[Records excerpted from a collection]

Content starts

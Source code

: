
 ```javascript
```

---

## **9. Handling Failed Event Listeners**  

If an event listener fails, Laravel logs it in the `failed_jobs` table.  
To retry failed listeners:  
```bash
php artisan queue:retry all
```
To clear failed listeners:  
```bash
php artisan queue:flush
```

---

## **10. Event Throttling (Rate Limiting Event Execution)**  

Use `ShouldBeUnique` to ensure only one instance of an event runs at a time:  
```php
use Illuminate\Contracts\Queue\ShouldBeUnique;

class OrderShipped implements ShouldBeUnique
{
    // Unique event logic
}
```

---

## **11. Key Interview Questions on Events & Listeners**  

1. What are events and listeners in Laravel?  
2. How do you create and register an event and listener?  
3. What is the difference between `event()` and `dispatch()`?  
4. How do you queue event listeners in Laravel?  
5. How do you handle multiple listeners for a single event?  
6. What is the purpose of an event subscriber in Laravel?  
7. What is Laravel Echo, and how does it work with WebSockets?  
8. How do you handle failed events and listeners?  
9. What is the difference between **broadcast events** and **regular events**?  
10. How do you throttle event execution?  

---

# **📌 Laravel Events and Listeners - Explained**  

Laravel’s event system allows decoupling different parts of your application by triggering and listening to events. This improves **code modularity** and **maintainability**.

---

Content ends

AIM OF THE TASK:
Whenever the string "retry" shows up in a line of the entries, copy that line.

RESULT:
To retry failed listeners:  
php artisan queue:retry all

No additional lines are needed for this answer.